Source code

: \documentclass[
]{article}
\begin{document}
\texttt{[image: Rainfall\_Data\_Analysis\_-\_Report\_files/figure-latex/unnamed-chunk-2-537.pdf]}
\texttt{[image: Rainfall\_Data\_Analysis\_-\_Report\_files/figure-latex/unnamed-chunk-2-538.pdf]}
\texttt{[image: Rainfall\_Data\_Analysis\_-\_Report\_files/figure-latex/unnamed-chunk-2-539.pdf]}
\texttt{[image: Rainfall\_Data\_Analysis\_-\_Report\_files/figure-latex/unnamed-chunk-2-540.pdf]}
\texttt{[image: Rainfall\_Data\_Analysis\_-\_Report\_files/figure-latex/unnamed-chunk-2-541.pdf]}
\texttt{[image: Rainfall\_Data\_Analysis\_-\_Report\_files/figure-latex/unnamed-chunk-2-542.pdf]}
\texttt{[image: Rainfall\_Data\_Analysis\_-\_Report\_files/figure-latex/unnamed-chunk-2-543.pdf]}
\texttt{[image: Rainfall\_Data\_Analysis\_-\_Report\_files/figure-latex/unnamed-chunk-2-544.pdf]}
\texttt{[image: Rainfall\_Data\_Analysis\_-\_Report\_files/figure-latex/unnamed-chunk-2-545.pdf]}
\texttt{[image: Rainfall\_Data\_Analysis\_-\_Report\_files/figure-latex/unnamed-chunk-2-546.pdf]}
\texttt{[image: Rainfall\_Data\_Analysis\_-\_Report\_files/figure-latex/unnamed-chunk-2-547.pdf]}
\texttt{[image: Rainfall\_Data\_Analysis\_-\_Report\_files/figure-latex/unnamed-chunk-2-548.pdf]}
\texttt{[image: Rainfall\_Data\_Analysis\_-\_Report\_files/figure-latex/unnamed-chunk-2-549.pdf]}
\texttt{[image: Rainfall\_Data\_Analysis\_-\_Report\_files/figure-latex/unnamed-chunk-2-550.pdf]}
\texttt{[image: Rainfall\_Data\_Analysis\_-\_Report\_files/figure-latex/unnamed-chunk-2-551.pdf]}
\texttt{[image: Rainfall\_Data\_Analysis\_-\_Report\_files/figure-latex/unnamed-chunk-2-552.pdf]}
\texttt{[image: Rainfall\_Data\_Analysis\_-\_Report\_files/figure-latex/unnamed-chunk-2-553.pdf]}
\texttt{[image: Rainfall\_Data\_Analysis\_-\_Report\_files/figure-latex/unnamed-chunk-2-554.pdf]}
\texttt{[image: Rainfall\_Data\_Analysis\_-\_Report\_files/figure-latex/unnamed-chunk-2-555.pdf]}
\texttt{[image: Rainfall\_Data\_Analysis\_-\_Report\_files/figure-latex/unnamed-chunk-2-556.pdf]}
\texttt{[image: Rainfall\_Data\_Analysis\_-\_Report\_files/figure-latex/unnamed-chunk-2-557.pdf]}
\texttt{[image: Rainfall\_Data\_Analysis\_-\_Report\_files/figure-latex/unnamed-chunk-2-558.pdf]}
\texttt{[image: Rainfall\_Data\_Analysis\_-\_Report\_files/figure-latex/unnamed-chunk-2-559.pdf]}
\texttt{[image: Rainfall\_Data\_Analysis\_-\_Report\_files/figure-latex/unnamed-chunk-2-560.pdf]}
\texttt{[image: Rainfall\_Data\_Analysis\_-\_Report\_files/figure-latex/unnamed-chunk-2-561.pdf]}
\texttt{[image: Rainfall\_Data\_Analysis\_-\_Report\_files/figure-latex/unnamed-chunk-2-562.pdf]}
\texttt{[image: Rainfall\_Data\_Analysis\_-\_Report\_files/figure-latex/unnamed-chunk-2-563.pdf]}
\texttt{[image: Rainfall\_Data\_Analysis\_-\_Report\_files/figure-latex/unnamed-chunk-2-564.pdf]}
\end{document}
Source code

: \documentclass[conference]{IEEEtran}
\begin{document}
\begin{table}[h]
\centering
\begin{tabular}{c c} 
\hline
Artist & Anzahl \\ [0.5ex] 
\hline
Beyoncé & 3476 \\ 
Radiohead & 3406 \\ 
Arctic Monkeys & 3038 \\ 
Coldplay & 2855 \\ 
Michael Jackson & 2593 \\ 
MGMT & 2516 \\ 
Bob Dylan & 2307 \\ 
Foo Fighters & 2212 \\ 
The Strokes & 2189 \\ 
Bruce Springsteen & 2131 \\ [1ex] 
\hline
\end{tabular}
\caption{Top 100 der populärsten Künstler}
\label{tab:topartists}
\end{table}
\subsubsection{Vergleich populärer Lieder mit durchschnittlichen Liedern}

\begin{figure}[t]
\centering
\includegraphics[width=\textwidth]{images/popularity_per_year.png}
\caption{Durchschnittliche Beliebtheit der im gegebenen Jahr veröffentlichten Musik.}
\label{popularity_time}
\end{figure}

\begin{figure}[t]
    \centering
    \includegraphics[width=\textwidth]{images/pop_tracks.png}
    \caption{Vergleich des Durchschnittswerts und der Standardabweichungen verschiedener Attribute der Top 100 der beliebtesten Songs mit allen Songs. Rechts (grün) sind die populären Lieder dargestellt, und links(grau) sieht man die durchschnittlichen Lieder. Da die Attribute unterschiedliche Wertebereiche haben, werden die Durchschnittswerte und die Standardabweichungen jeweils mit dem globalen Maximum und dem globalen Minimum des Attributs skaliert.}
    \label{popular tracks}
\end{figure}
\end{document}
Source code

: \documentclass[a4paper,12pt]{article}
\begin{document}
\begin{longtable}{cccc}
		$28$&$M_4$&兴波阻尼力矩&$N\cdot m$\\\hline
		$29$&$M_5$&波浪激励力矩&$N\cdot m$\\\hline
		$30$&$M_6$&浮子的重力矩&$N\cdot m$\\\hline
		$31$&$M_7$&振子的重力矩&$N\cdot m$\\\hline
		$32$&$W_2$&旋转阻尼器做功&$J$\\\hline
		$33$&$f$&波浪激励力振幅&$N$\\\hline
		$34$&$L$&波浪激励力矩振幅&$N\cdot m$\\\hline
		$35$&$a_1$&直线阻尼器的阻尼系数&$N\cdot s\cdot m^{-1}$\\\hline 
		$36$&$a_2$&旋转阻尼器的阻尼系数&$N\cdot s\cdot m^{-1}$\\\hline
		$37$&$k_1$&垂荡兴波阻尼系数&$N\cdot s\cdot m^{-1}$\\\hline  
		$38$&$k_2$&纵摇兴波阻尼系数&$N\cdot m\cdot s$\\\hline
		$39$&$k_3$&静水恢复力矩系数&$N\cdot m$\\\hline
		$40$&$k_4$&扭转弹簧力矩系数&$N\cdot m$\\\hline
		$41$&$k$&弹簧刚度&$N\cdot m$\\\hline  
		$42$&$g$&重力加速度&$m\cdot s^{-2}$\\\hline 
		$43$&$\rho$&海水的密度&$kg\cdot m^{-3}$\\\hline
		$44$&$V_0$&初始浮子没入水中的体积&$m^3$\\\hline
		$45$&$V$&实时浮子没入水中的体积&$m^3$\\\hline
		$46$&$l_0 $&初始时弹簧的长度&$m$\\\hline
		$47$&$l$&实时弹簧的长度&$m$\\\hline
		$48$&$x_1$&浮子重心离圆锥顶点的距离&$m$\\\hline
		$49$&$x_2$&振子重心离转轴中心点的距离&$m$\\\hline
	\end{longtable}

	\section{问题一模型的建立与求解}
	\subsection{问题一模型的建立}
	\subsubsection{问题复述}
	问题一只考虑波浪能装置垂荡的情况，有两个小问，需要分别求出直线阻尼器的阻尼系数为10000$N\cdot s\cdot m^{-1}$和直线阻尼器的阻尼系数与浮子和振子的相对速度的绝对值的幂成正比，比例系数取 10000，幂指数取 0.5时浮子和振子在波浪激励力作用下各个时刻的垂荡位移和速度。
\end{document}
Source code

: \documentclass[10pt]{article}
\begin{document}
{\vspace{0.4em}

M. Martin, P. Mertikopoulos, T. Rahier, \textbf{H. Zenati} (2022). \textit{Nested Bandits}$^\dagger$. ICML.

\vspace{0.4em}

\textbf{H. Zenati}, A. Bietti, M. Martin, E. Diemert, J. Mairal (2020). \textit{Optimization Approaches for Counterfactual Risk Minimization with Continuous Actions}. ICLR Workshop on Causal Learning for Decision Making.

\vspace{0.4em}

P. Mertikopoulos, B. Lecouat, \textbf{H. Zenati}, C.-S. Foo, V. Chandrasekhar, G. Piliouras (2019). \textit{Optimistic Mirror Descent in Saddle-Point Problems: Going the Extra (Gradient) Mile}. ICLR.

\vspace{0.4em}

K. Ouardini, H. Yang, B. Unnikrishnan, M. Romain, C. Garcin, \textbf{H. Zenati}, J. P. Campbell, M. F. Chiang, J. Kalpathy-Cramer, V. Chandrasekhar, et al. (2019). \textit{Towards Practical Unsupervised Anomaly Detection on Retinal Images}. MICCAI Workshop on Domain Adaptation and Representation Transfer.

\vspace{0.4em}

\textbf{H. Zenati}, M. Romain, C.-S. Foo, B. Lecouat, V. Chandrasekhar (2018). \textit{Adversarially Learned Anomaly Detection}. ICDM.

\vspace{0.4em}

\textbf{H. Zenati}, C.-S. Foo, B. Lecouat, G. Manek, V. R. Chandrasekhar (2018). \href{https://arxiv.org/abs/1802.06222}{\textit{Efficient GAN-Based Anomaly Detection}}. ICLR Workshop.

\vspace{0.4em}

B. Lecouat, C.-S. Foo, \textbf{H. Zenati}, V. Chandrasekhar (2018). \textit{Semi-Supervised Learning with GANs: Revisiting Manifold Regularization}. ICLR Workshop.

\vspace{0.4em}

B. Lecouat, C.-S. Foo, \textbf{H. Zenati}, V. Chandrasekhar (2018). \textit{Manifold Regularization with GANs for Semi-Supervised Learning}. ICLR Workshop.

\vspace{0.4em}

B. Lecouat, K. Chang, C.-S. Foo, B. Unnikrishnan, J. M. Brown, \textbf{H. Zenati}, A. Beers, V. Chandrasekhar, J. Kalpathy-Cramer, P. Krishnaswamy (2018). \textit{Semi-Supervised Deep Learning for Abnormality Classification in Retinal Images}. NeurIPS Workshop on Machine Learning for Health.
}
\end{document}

▶ **Your instructions**
Check every line of the data, and copy the ones that contain "caption".

▶ **Solved exercise**
\caption{Top 100 der populärsten Künstler}
\caption{Durchschnittliche Beliebtheit der im gegebenen Jahr veröffentlichten Musik.}
    \caption{Vergleich des Durchschnittswerts und der Standardabweichungen verschiedener Attribute der Top 100 der beliebtesten Songs mit allen Songs. Rechts (grün) sind die populären Lieder dargestellt, und links(grau) sieht man die durchschnittlichen Lieder. Da die Attribute unterschiedliche Wertebereiche haben, werden die Durchschnittswerte und die Standardabweichungen jeweils mit dem globalen Maximum und dem globalen Minimum des Attributs skaliert.}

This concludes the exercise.